Durch die Fiskalunion wird eine Schuldenbremse zwingend vorgeschrieben

Schon im Juni 2009 hat das Bundesverfassungsgericht erklärt, dass bei einer Weiterentwicklung der EU hin zu einem Bundesstaat, das deutsche Volk vorher gefragt werden muss, ob es damit einverstanden ist. Für Andreas Fisahn verschafft der neue Vertrag der europäischen Exekutive eine Machtfülle vordemokratischen Ausmaßes. Er erklärt: „Sie bekommt ein Vetorecht gegenüber dem Haushalt der Mitgliedsstaaten. Die Situation, die das deutsche Verfassungsgericht im Auge hatte, ist da.“

Der Fiskalvertrag sieht laut Andreas Fisahn vor, dass alle europäischen Vertragsparteien eine Schuldenbremse in ihre Verfassung aufnehmen. Neuschulden dürfen danach nicht höher als 0,5 Prozent des Bruttoinlandsprodukts (BIP) betragen. In Deutschland liegt die Grenze der Neuverschuldung seit dem Jahr 2009 bei 0,35 Prozent des BIP. Allerdings hat die Bundesrepublik seit der Einführung des Euro die Maastricht-Vorgabe von maximal drei Prozent neuen Schulden genauso oft nicht eingehalten wie erfüllt.

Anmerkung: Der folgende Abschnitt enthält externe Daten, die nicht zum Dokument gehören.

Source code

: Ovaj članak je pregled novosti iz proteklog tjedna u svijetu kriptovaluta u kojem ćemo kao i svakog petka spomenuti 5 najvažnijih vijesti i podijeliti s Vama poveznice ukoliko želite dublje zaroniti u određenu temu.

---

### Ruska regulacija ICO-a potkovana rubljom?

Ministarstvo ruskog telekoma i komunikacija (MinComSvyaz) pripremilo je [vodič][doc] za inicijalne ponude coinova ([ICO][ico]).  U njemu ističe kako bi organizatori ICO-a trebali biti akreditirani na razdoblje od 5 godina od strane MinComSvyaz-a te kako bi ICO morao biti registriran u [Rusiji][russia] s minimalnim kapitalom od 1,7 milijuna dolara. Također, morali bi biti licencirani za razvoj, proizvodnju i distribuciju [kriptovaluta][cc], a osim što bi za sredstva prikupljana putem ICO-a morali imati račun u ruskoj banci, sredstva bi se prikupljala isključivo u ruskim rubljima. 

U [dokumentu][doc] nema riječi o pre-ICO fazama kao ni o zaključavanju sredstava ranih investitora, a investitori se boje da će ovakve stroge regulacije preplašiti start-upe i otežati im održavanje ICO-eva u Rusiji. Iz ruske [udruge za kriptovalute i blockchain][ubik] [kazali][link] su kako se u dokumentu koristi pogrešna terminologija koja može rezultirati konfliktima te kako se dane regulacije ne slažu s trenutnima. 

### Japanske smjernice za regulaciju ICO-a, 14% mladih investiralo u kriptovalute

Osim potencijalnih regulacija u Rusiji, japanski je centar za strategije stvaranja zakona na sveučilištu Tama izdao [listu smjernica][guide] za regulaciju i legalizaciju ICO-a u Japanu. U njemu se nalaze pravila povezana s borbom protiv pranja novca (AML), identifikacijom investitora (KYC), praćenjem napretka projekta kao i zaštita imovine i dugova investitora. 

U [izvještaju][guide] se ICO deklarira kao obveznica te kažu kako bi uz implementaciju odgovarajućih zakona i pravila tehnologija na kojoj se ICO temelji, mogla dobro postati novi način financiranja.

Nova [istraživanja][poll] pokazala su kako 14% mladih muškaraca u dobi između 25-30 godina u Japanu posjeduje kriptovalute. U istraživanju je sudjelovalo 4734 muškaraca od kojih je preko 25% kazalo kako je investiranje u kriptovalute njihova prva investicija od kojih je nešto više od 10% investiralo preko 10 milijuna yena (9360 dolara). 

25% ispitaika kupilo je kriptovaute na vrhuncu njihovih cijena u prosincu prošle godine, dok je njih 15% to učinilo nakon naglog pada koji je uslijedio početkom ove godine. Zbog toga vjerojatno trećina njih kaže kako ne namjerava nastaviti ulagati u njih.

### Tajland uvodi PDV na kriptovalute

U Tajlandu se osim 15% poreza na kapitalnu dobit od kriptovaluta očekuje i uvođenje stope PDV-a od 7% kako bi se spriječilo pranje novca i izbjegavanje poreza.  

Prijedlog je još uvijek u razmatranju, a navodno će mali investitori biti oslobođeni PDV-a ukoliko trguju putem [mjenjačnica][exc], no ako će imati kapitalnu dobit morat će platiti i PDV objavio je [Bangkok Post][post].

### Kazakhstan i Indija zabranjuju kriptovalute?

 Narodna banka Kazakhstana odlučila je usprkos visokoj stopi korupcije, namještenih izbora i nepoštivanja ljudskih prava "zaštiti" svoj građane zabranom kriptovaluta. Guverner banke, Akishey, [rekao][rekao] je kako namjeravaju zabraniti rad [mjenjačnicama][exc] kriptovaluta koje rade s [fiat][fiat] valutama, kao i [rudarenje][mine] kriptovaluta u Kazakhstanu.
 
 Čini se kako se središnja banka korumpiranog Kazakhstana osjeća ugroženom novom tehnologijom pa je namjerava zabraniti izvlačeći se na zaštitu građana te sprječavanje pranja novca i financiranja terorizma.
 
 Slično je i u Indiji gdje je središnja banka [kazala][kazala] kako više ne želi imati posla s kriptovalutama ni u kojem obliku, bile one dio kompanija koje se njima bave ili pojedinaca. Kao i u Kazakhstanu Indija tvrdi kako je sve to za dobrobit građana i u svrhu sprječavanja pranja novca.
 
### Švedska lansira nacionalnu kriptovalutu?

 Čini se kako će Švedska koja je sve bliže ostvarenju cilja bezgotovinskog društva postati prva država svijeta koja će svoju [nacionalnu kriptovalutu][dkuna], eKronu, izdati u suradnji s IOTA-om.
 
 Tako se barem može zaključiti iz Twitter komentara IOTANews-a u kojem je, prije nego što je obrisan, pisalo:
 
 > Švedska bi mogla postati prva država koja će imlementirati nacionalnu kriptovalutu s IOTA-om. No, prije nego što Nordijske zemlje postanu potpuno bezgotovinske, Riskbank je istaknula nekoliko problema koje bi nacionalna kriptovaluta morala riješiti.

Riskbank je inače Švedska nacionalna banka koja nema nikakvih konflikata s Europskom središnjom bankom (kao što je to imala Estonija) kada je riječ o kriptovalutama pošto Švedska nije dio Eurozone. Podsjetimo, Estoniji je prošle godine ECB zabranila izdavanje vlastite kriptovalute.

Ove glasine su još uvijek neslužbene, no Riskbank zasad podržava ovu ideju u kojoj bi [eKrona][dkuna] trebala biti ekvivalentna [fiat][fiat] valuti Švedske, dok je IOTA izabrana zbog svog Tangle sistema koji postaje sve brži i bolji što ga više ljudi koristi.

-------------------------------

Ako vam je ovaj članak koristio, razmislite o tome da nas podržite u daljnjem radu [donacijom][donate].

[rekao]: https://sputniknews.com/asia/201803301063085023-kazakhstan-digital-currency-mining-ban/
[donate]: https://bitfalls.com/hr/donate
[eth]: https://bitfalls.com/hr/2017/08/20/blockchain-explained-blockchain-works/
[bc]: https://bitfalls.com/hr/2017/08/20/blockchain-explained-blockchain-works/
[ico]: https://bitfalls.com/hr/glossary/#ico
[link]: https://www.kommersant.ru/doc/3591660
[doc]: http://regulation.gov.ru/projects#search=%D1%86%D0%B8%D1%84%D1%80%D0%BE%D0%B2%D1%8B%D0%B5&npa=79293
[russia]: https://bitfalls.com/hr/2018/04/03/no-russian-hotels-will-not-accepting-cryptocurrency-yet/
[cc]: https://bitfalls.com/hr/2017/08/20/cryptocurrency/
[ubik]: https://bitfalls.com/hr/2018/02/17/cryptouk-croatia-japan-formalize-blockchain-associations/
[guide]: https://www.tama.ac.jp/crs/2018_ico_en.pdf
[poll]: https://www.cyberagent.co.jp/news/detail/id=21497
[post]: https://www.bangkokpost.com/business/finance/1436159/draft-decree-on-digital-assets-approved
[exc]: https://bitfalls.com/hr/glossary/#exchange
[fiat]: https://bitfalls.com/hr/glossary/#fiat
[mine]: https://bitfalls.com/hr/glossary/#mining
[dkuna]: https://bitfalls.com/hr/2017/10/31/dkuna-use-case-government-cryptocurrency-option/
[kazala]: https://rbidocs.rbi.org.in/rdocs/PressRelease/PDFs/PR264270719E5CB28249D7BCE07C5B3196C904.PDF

Alle Staatsgewalt geht von der Exekutive aus

Andreas Fisahn ist der Meinung, dass der Fiskalvertrag eine Vorschrift zur Überwachung und Kontrolle der Haushaltsdisziplin enthält, die es in sich hat. Der Rechtstheoretiker erläutert: „Staaten mit einem übermäßigem Defizit müssen nach dieser Regelung der Kommission Haushalts- und Wirtschaftsprogramme vorlegen, deren Ziel es ist, dieses Defizit abzubauen. Diese Programme müssen dann von der Kommission und dem Rat genehmigt werden.“ Die EU wirkt so gemäß Andreas Fisahn unmittelbar auf die Haushaltsgesetzgebung der Staaten ein.

Allerdings vertritt Andreas Fisahn die These, dass sich die Budgethoheit des Parlaments als ein zentrales Element der Demokratie durch einen völkerrechtlichen Vertrag nicht aushebeln lässt. Er schreibt: „Wenn der Bundestag nach der rechtlichen Steuerung nun auch die Steuerung über das Geld auch nach Brüssel abgibt, verkommt das Parlament zur Politikshow. Die wahre Politik macht die Exekutive.“ Die demokratischen Auseinandersetzung um die Frage, wie der deutsche Bürger eigentlich leben will, wird ihm zunehmend verwehrt, da überspitzt formuliert alle Staatsgewalt nicht mehr vom Volk ausgeht, sondern von der Exekutive.